## Data

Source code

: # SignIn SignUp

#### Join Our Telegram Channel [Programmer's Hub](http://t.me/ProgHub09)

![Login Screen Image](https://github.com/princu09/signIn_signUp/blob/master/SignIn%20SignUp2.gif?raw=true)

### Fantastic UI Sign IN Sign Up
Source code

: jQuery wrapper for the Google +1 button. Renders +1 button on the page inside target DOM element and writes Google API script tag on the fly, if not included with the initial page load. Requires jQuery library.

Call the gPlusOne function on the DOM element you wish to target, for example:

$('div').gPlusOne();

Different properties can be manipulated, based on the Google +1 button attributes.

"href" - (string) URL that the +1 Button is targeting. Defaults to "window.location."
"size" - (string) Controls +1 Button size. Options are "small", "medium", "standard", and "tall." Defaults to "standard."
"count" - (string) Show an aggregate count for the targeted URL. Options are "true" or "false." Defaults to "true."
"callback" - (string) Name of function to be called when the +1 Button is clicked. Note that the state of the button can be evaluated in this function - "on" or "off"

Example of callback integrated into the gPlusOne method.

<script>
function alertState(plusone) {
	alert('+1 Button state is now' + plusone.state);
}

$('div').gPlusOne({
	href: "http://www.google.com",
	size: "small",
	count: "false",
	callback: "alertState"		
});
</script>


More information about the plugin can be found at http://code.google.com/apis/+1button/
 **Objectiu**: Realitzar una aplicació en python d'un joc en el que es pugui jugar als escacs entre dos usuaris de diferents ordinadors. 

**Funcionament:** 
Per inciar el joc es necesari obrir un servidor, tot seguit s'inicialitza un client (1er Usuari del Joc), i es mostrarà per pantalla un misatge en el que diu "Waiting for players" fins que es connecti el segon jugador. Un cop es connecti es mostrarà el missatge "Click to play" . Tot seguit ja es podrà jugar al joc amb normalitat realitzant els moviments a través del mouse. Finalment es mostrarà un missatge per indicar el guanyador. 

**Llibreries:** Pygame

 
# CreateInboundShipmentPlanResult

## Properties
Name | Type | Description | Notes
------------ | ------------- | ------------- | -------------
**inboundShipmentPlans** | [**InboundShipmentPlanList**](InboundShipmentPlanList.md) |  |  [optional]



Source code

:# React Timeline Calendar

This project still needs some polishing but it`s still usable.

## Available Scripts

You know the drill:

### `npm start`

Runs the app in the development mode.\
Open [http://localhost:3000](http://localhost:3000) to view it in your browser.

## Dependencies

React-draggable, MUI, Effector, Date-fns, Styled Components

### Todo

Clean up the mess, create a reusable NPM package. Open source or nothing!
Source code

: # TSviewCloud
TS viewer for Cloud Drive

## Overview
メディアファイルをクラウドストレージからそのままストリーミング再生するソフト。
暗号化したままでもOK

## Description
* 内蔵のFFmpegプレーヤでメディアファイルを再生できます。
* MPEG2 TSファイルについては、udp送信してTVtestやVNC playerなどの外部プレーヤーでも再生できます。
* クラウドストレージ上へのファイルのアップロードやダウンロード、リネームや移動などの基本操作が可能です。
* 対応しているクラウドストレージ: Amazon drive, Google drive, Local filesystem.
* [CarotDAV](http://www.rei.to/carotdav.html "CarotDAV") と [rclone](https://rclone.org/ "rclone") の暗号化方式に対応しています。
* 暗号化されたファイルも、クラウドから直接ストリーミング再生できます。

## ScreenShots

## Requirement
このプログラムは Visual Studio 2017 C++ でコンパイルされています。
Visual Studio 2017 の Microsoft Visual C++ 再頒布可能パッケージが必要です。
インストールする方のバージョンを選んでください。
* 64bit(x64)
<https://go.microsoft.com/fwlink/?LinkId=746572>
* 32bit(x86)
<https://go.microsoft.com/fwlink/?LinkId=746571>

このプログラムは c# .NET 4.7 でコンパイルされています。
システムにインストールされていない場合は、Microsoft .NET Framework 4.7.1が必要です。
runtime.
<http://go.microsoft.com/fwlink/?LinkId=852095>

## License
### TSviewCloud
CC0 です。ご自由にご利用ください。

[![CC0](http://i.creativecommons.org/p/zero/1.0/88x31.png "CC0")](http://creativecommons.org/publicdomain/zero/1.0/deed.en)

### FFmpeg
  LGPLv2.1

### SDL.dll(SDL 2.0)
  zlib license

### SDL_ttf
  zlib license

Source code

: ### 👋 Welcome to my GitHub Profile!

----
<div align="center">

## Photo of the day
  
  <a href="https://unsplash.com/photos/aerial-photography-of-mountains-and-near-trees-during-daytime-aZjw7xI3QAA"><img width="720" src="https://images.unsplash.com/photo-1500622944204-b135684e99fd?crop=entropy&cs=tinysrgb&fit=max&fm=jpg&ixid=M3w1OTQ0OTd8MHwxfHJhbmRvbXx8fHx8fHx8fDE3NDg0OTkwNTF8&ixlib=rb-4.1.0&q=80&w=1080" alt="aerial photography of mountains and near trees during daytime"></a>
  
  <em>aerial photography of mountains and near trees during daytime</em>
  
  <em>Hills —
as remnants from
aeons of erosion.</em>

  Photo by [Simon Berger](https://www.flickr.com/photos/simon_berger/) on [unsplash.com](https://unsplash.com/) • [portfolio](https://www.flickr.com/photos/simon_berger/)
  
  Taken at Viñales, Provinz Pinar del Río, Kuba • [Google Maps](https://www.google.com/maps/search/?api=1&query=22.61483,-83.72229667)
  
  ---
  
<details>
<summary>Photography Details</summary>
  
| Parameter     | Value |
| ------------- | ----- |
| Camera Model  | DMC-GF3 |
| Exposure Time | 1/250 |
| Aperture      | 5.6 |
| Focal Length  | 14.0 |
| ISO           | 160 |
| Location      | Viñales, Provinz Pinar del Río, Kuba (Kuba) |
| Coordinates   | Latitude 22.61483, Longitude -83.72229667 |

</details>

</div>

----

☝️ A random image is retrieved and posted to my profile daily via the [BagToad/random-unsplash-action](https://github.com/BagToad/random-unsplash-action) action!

## Brief
Return every line of the material above exactly.

## Answer
Source code

: # SignIn SignUp

#### Join Our Telegram Channel [Programmer's Hub](http://t.me/ProgHub09)

![Login Screen Image](https://github.com/princu09/signIn_signUp/blob/master/SignIn%20SignUp2.gif?raw=true)

### Fantastic UI Sign IN Sign Up
Source code

: jQuery wrapper for the Google +1 button. Renders +1 button on the page inside target DOM element and writes Google API script tag on the fly, if not included with the initial page load. Requires jQuery library.

Call the gPlusOne function on the DOM element you wish to target, for example:

$('div').gPlusOne();

Different properties can be manipulated, based on the Google +1 button attributes.

"href" - (string) URL that the +1 Button is targeting. Defaults to "window.location."
"size" - (string) Controls +1 Button size. Options are "small", "medium", "standard", and "tall." Defaults to "standard."
"count" - (string) Show an aggregate count for the targeted URL. Options are "true" or "false." Defaults to "true."
"callback" - (string) Name of function to be called when the +1 Button is clicked. Note that the state of the button can be evaluated in this function - "on" or "off"

Example of callback integrated into the gPlusOne method.

<script>
function alertState(plusone) {
	alert('+1 Button state is now' + plusone.state);
}

$('div').gPlusOne({
	href: "http://www.google.com",
	size: "small",
	count: "false",
	callback: "alertState"		
});
</script>


More information about the plugin can be found at http://code.google.com/apis/+1button/
 **Objectiu**: Realitzar una aplicació en python d'un joc en el que es pugui jugar als escacs entre dos usuaris de diferents ordinadors. 

**Funcionament:** 
Per inciar el joc es necesari obrir un servidor, tot seguit s'inicialitza un client (1er Usuari del Joc), i es mostrarà per pantalla un misatge en el que diu "Waiting for players" fins que es connecti el segon jugador. Un cop es connecti es mostrarà el missatge "Click to play" . Tot seguit ja es podrà jugar al joc amb normalitat realitzant els moviments a través del mouse. Finalment es mostrarà un missatge per indicar el guanyador. 

**Llibreries:** Pygame

 
# CreateInboundShipmentPlanResult

## Properties
Name | Type | Description | Notes
------------ | ------------- | ------------- | -------------
**inboundShipmentPlans** | [**InboundShipmentPlanList**](InboundShipmentPlanList.md) |  |  [optional]



Source code

:# React Timeline Calendar

This project still needs some polishing but it`s still usable.

## Available Scripts

You know the drill:

### `npm start`

Runs the app in the development mode.\
Open [http://localhost:3000](http://localhost:3000) to view it in your browser.

## Dependencies

React-draggable, MUI, Effector, Date-fns, Styled Components

### Todo

Clean up the mess, create a reusable NPM package. Open source or nothing!
Source code

: # TSviewCloud
TS viewer for Cloud Drive

## Overview
メディアファイルをクラウドストレージからそのままストリーミング再生するソフト。
暗号化したままでもOK

## Description
* 内蔵のFFmpegプレーヤでメディアファイルを再生できます。
* MPEG2 TSファイルについては、udp送信してTVtestやVNC playerなどの外部プレーヤーでも再生できます。
* クラウドストレージ上へのファイルのアップロードやダウンロード、リネームや移動などの基本操作が可能です。
* 対応しているクラウドストレージ: Amazon drive, Google drive, Local filesystem.
* [CarotDAV](http://www.rei.to/carotdav.html "CarotDAV") と [rclone](https://rclone.org/ "rclone") の暗号化方式に対応しています。
* 暗号化されたファイルも、クラウドから直接ストリーミング再生できます。

## ScreenShots

## Requirement
このプログラムは Visual Studio 2017 C++ でコンパイルされています。
Visual Studio 2017 の Microsoft Visual C++ 再頒布可能パッケージが必要です。
インストールする方のバージョンを選んでください。
* 64bit(x64)
<https://go.microsoft.com/fwlink/?LinkId=746572>
* 32bit(x86)
<https://go.microsoft.com/fwlink/?LinkId=746571>

このプログラムは c# .NET 4.7 でコンパイルされています。
システムにインストールされていない場合は、Microsoft .NET Framework 4.7.1が必要です。
runtime.
<http://go.microsoft.com/fwlink/?LinkId=852095>

## License
### TSviewCloud
CC0 です。ご自由にご利用ください。

[![CC0](http://i.creativecommons.org/p/zero/1.0/88x31.png "CC0")](http://creativecommons.org/publicdomain/zero/1.0/deed.en)

### FFmpeg
  LGPLv2.1

### SDL.dll(SDL 2.0)
  zlib license

### SDL_ttf
  zlib license

Source code

: ### 👋 Welcome to my GitHub Profile!

----
<div align="center">

## Photo of the day
  
  <a href="https://unsplash.com/photos/aerial-photography-of-mountains-and-near-trees-during-daytime-aZjw7xI3QAA"><img width="720" src="https://images.unsplash.com/photo-1500622944204-b135684e99fd?crop=entropy&cs=tinysrgb&fit=max&fm=jpg&ixid=M3w1OTQ0OTd8MHwxfHJhbmRvbXx8fHx8fHx8fDE3NDg0OTkwNTF8&ixlib=rb-4.1.0&q=80&w=1080" alt="aerial photography of mountains and near trees during daytime"></a>
  
  <em>aerial photography of mountains and near trees during daytime</em>
  
  <em>Hills —
as remnants from
aeons of erosion.</em>

  Photo by [Simon Berger](https://www.flickr.com/photos/simon_berger/) on [unsplash.com](https://unsplash.com/) • [portfolio](https://www.flickr.com/photos/simon_berger/)
  
  Taken at Viñales, Provinz Pinar del Río, Kuba • [Google Maps](https://www.google.com/maps/search/?api=1&query=22.61483,-83.72229667)
  
  ---
  
<details>
<summary>Photography Details</summary>
  
| Parameter     | Value |
| ------------- | ----- |
| Camera Model  | DMC-GF3 |
| Exposure Time | 1/250 |
| Aperture      | 5.6 |
| Focal Length  | 14.0 |
| ISO           | 160 |
| Location      | Viñales, Provinz Pinar del Río, Kuba (Kuba) |
| Coordinates   | Latitude 22.61483, Longitude -83.72229667 |

</details>

</div>

----

☝️ A random image is retrieved and posted to my profile daily via the [BagToad/random-unsplash-action](https://github.com/BagToad/random-unsplash-action) action!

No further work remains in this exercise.